▸ **Action item**:
Where the string "licenses" occurs in a line of the data below, that line should be copied.
━━━ Record set
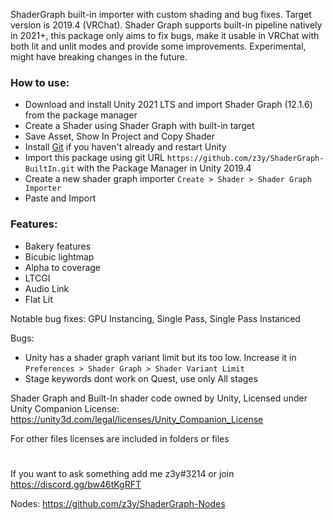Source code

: ShaderGraph built-in importer with custom shading and bug fixes. Target version is 2019.4 (VRChat). Shader Graph supports built-in pipeline natively in 2021+, this package only aims to fix bugs, make it usable in VRChat with both lit and unlit modes and provide some improvements. Experimental, might have breaking changes in the future.


### How to use:
- Download and install Unity 2021 LTS and import Shader Graph (12.1.6) from the package manager
- Create a Shader using Shader Graph with built-in target
- Save Asset, Show In Project and Copy Shader
- Install [Git](https://git-scm.com/) if you haven't already and restart Unity
- Import this package using git URL `https://github.com/z3y/ShaderGraph-BuiltIn.git` with the Package Manager in Unity 2019.4
- Create a new shader graph importer `Create > Shader > Shader Graph Importer`
- Paste and Import


### Features:
- Bakery features
- Bicubic lightmap
- Alpha to coverage
- LTCGI
- Audio Link
- Flat Lit

Notable bug fixes: GPU Instancing, Single Pass, Single Pass Instanced

Bugs:
- Unity has a shader graph variant limit but its too low. Increase it in `Preferences > Shader Graph > Shader Variant Limit`
- Stage keywords dont work on Quest, use only All stages


Shader Graph and Built-In shader code owned by Unity, Licensed under Unity Companion License:
https://unity3d.com/legal/licenses/Unity_Companion_License

For other files licenses are included in folders or files

#
If you want to ask something add me z3y#3214 or join https://discord.gg/bw46tKgRFT

Nodes: https://github.com/z3y/ShaderGraph-Nodes
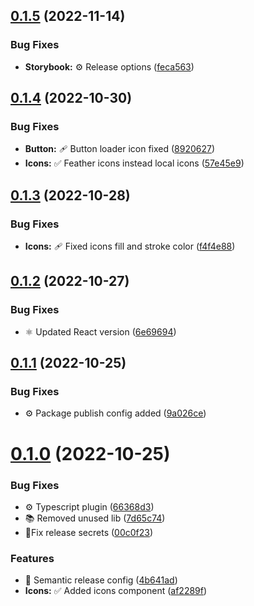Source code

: ## [0.1.5](https://github.com/trejocode/uikit/compare/v0.1.4...v0.1.5) (2022-11-14)


### Bug Fixes

* **Storybook:** ⚙️ Release options ([feca563](https://github.com/trejocode/uikit/commit/feca56326b0ce6c6ede6bf0790fcf7583a1462e9))

## [0.1.4](https://github.com/trejocode/uikit/compare/v0.1.3...v0.1.4) (2022-10-30)


### Bug Fixes

* **Button:** 🩹 Button loader icon fixed ([8920627](https://github.com/trejocode/uikit/commit/89206270ef3ae2c61abeb2e1c8016071b4fefad9))
* **Icons:** ✅ Feather icons instead local icons ([57e45e9](https://github.com/trejocode/uikit/commit/57e45e9c260959163670db5af41108f825b24b08))

## [0.1.3](https://github.com/trejocode/uikit/compare/v0.1.2...v0.1.3) (2022-10-28)


### Bug Fixes

* **Icons:** 🩹 Fixed icons fill and stroke color ([f4f4e88](https://github.com/trejocode/uikit/commit/f4f4e882bc2c58910a2173f6690e3df5a6568d09))

## [0.1.2](https://github.com/trejocode/uikit/compare/v0.1.1...v0.1.2) (2022-10-27)


### Bug Fixes

* ⚛️ Updated React version ([6e69694](https://github.com/trejocode/uikit/commit/6e696946a3406b4b38a73b0aee4b348fe3092726))

## [0.1.1](https://github.com/trejocode/uikit/compare/v0.1.0...v0.1.1) (2022-10-25)


### Bug Fixes

* ⚙️ Package publish config added ([9a026ce](https://github.com/trejocode/uikit/commit/9a026ce526fa5c1d91ba7157246a81c5ef003b2e))

# [0.1.0](https://github.com/TrejoCode/uikit/compare/v0.0.0...v0.1.0) (2022-10-25)


### Bug Fixes

* ⚙️ Typescript plugin ([66368d3](https://github.com/TrejoCode/uikit/commit/66368d3eb239bf9c6b82ebbfc6c69b1485380f27))
* 📚 Removed unused lib ([7d65c74](https://github.com/TrejoCode/uikit/commit/7d65c74c4190da163f9945c52b2713de1d1e8b56))
* 🚀Fix release secrets ([00c0f23](https://github.com/TrejoCode/uikit/commit/00c0f2351cfd3d812748da8febf263eb19b0feef))


### Features

* 🚀 Semantic release config ([4b641ad](https://github.com/TrejoCode/uikit/commit/4b641ad24c686e5dca4f21eac565e6791135b3c4))
* **Icons:** ✅ Added icons component ([af2289f](https://github.com/TrejoCode/uikit/commit/af2289f04f47f80d2a8f87ad8d8c205358891596))

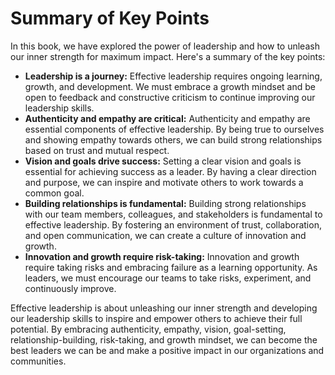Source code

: Summary of Key Points
=============================================

In this book, we have explored the power of leadership and how to unleash our inner strength for maximum impact. Here's a summary of the key points:

* **Leadership is a journey:** Effective leadership requires ongoing learning, growth, and development. We must embrace a growth mindset and be open to feedback and constructive criticism to continue improving our leadership skills.
* **Authenticity and empathy are critical:** Authenticity and empathy are essential components of effective leadership. By being true to ourselves and showing empathy towards others, we can build strong relationships based on trust and mutual respect.
* **Vision and goals drive success:** Setting a clear vision and goals is essential for achieving success as a leader. By having a clear direction and purpose, we can inspire and motivate others to work towards a common goal.
* **Building relationships is fundamental:** Building strong relationships with our team members, colleagues, and stakeholders is fundamental to effective leadership. By fostering an environment of trust, collaboration, and open communication, we can create a culture of innovation and growth.
* **Innovation and growth require risk-taking:** Innovation and growth require taking risks and embracing failure as a learning opportunity. As leaders, we must encourage our teams to take risks, experiment, and continuously improve.

Effective leadership is about unleashing our inner strength and developing our leadership skills to inspire and empower others to achieve their full potential. By embracing authenticity, empathy, vision, goal-setting, relationship-building, risk-taking, and growth mindset, we can become the best leaders we can be and make a positive impact in our organizations and communities.
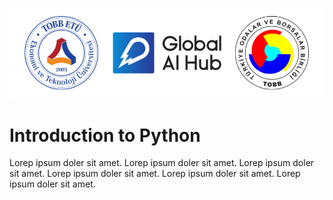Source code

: ![](assets/tobb_gaih.png)

# Introduction to Python
Lorep ipsum doler sit amet. Lorep ipsum doler sit amet. Lorep ipsum doler sit amet. Lorep ipsum doler sit amet. Lorep ipsum doler sit amet. Lorep ipsum doler sit amet.


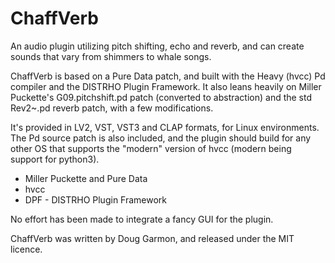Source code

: # ChaffVerb
An audio plugin utilizing pitch shifting, echo and reverb, and can create sounds that vary from shimmers to whale songs. 

ChaffVerb is based on a Pure Data patch, and built with the Heavy (hvcc) Pd compiler and the DISTRHO Plugin Framework. It also leans heavily on Miller Puckette's G09.pitchshift.pd patch (converted to abstraction) and the std Rev2~.pd reverb patch, with a few modifications.

It's provided in LV2, VST, VST3 and CLAP formats, for Linux environments. The Pd source patch is also included, and the plugin should build for any other OS that supports the "modern" version of hvcc (modern being support for python3).

   * Miller Puckette and Pure Data
   * hvcc
   * DPF - DISTRHO Plugin Framework

No effort has been made to integrate a fancy GUI for the plugin.

ChaffVerb was written by Doug Garmon, and released under the MIT licence.
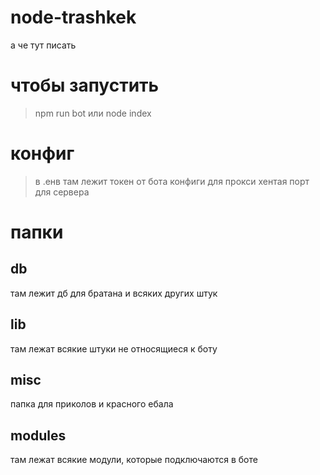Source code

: # node-trashkek
а че тут писать

# чтобы запустить
> npm run bot
или
> node index

# конфиг 
> в .енв
там лежит токен от бота
конфиги для прокси хентая
порт для сервера

# папки
## db
там лежит дб для братана и всяких других штук

## lib
там лежат всякие штуки не относящиеся к боту

## misc
папка для приколов и красного ебала

## modules
там лежат всякие модули, которые подключаются в боте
━━━━━━
▸ **Exercise answer**:
https://unity3d.com/legal/licenses/Unity_Companion_License
For other files licenses are included in folders or files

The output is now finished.